### PROBLEM REQUIREMENTS
Say how many lines of the listing below include "JavaScript". Write only that number.

### THE DATA
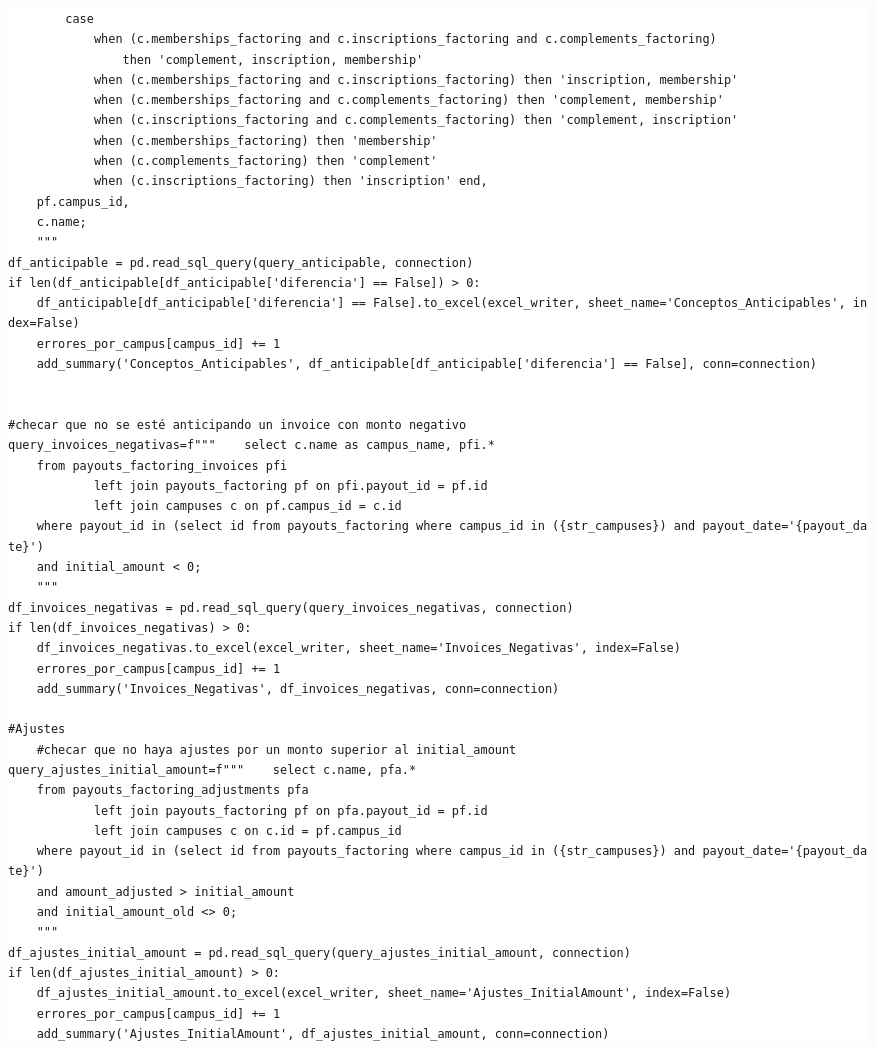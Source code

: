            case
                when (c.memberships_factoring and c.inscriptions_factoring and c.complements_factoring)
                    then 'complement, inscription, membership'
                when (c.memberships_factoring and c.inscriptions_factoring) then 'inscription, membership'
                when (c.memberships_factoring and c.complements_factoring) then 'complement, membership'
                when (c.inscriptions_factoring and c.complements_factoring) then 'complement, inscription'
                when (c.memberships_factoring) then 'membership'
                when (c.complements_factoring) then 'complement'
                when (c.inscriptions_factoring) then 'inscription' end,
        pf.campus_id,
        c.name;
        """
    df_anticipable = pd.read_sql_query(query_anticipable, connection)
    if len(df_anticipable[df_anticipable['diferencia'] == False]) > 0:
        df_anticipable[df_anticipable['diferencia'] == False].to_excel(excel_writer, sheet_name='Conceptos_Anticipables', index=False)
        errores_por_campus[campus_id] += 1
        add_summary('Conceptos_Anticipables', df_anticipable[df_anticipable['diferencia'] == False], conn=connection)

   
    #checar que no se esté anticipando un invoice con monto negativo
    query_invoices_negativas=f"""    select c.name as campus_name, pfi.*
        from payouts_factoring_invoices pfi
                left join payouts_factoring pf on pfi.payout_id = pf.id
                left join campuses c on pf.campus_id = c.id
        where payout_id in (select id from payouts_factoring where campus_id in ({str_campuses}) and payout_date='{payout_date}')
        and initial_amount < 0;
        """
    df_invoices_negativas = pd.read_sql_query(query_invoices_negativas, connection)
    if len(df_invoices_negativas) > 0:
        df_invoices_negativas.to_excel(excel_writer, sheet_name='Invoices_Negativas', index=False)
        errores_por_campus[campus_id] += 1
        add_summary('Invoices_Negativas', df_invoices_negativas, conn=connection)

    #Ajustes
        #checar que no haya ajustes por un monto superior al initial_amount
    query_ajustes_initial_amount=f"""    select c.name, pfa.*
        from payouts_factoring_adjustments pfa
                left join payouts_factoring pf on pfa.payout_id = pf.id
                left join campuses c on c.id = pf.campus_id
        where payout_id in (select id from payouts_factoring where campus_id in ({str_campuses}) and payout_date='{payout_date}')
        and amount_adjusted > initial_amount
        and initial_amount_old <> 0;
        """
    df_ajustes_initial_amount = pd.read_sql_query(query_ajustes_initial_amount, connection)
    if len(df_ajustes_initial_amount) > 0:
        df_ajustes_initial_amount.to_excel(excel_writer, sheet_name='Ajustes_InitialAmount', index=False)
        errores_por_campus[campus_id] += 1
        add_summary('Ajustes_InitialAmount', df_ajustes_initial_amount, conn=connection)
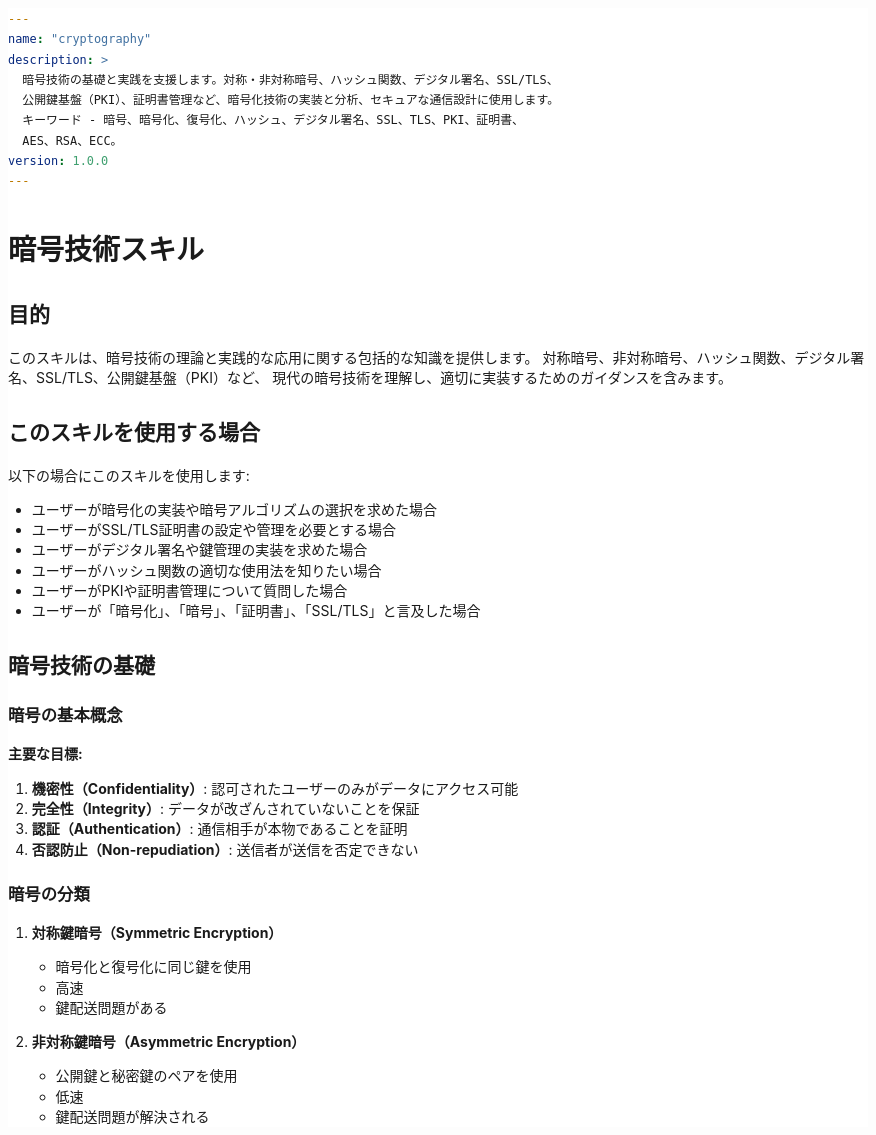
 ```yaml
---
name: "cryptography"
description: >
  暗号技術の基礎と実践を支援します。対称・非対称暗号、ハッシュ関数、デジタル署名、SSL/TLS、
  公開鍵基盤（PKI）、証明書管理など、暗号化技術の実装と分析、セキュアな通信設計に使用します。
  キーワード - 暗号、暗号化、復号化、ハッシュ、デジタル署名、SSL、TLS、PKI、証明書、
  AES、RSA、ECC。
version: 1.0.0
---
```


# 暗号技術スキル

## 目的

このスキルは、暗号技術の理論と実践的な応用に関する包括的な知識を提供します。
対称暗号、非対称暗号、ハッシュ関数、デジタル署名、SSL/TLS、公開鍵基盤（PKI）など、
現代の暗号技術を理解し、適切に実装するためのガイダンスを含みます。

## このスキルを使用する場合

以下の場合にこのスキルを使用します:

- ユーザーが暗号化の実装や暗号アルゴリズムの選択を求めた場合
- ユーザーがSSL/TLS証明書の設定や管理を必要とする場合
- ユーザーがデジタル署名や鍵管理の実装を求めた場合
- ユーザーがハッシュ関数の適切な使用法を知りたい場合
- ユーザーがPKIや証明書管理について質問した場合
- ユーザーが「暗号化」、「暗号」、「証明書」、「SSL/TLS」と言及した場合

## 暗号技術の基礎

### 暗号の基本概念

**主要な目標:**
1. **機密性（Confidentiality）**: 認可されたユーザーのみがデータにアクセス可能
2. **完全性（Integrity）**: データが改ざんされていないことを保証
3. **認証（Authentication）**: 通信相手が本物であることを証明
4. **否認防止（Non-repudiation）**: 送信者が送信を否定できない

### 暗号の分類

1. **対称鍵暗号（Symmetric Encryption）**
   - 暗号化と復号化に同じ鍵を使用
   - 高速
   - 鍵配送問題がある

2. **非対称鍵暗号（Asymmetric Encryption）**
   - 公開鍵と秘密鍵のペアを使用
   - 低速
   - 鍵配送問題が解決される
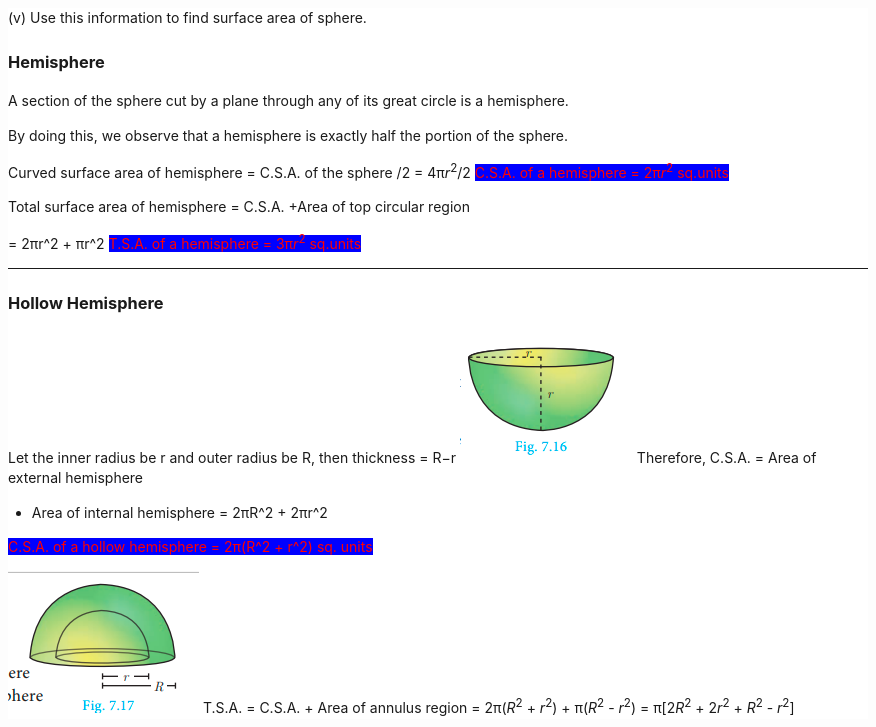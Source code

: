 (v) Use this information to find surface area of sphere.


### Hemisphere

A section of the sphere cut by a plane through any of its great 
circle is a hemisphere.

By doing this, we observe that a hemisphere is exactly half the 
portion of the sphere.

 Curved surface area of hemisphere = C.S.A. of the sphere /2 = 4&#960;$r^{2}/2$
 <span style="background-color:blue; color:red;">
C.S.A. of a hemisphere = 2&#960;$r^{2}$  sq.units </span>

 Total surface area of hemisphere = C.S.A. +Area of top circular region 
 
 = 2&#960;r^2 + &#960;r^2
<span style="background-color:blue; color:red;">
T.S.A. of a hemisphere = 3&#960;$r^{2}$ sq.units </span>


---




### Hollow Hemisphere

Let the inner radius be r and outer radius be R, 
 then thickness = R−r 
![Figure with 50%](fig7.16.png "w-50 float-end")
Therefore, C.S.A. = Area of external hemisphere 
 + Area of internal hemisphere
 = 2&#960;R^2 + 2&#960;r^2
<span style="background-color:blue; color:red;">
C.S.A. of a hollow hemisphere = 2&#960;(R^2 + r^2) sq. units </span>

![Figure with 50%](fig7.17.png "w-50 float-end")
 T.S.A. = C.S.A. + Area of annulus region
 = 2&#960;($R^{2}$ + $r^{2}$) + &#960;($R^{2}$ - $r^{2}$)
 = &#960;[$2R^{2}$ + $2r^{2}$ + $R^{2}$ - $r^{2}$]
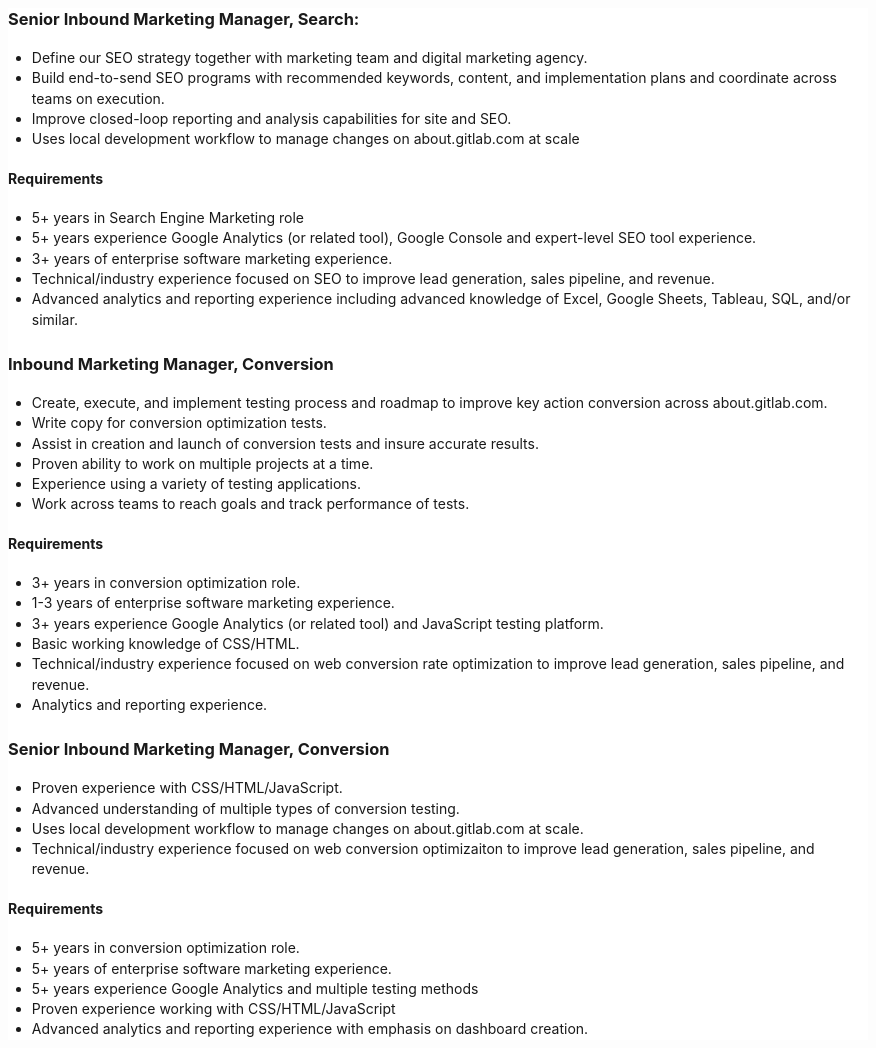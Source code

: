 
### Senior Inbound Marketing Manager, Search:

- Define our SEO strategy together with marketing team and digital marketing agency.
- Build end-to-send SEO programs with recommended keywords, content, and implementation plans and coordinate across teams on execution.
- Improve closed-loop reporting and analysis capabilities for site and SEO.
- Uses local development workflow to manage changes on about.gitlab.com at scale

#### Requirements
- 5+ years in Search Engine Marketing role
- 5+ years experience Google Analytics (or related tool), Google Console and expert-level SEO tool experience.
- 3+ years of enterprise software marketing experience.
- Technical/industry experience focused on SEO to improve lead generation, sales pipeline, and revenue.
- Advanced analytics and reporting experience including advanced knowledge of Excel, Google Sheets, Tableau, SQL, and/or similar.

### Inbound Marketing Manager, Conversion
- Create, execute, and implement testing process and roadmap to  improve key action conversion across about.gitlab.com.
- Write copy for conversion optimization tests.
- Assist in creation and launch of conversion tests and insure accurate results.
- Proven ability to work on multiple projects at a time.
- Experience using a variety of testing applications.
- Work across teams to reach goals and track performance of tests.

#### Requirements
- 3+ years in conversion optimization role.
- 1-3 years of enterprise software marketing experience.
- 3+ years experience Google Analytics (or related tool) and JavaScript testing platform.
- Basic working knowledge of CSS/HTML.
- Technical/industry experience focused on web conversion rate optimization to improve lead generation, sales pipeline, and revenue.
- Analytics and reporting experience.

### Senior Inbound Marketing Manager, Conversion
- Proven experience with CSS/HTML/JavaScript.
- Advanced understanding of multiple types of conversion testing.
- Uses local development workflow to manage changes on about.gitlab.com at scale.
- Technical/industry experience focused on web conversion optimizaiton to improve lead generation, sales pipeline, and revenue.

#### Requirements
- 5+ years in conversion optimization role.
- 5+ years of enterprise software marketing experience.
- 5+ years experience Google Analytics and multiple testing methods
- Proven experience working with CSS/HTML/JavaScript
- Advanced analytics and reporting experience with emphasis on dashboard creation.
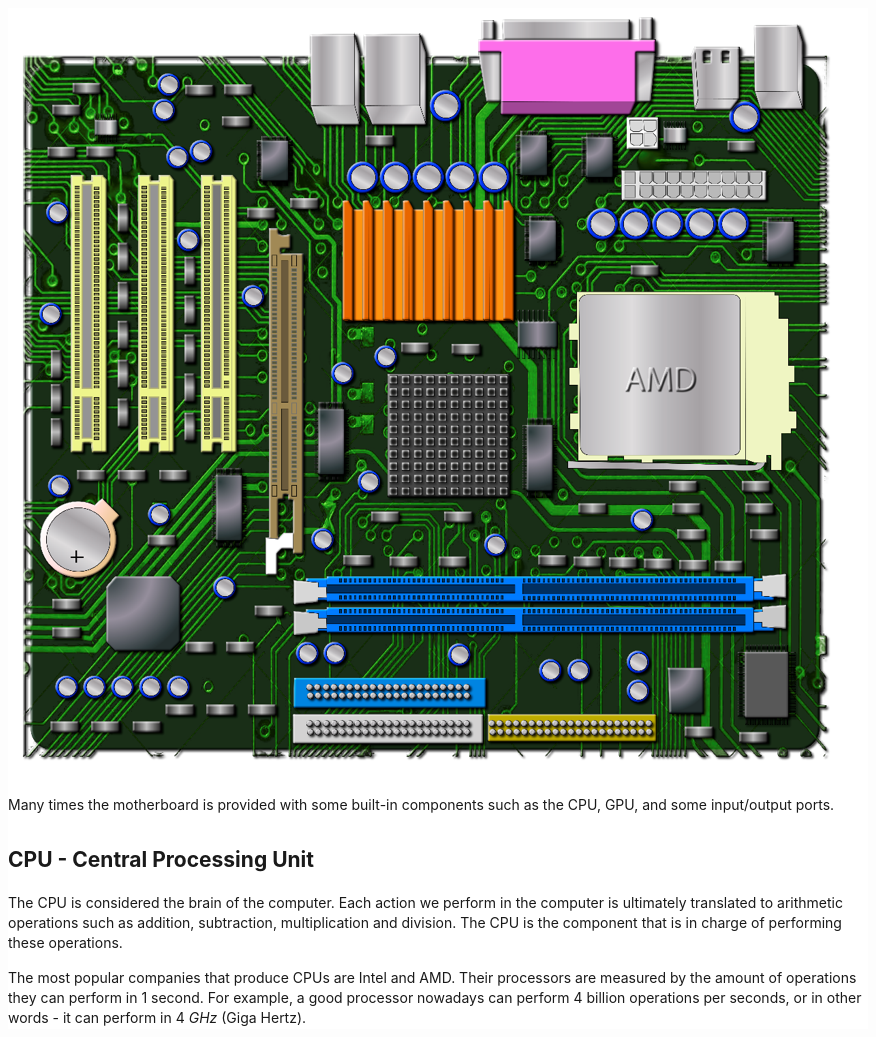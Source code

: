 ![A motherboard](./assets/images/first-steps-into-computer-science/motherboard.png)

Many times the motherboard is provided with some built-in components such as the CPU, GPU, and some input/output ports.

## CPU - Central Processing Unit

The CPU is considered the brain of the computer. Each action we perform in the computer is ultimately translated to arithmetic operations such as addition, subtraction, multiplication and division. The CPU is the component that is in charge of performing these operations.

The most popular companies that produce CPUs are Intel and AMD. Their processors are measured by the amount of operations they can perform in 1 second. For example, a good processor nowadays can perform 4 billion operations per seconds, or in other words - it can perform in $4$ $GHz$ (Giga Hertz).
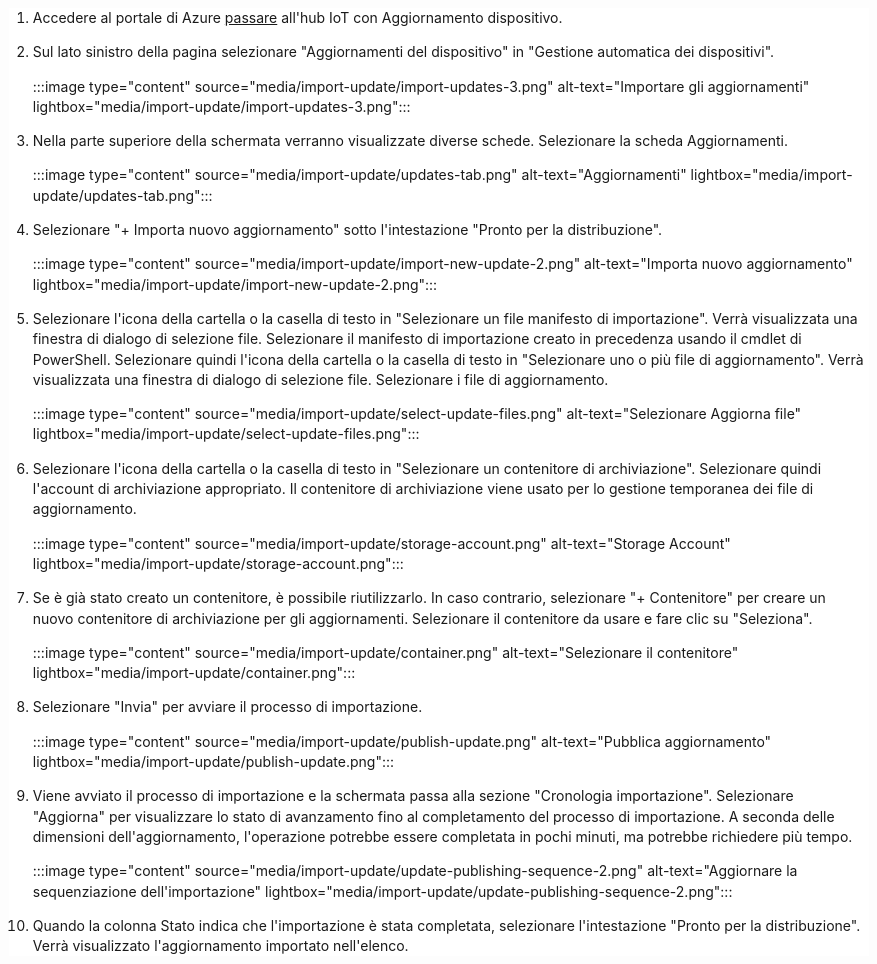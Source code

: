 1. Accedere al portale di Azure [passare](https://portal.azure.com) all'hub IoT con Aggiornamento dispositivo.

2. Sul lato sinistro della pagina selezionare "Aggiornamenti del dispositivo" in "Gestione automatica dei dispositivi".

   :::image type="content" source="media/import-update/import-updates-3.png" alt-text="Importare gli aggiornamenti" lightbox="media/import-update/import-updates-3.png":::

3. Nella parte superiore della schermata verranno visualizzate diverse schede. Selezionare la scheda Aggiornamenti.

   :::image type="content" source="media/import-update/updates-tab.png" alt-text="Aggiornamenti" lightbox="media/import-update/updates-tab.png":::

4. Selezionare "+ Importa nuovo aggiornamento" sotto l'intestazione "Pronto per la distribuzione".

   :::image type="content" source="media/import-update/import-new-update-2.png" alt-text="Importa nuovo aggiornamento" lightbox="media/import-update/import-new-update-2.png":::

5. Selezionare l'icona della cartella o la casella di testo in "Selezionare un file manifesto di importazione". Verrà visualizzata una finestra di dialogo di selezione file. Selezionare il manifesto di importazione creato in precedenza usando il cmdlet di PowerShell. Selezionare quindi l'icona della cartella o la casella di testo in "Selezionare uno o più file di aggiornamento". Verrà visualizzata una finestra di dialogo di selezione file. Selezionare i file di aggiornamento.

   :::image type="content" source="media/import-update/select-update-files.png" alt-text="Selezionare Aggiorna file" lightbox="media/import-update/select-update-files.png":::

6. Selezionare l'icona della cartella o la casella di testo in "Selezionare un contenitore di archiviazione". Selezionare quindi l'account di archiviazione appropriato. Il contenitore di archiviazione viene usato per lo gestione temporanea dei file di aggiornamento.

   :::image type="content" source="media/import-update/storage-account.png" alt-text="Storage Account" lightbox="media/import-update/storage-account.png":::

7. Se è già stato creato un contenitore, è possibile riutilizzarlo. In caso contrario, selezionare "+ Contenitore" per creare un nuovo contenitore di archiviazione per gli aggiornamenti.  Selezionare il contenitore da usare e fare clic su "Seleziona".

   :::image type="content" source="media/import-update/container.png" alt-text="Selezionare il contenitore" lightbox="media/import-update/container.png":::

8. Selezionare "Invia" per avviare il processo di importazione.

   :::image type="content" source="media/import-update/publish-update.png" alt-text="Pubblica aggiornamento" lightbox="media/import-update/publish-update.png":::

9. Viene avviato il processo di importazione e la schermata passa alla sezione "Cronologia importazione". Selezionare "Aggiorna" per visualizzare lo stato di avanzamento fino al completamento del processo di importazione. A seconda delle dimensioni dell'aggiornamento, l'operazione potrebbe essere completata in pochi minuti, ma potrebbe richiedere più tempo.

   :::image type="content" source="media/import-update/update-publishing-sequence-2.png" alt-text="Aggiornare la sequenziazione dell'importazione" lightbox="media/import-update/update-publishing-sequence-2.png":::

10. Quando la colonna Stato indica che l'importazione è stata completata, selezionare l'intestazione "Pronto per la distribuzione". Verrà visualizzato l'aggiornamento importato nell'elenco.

### WRITTEN SOLUTION
3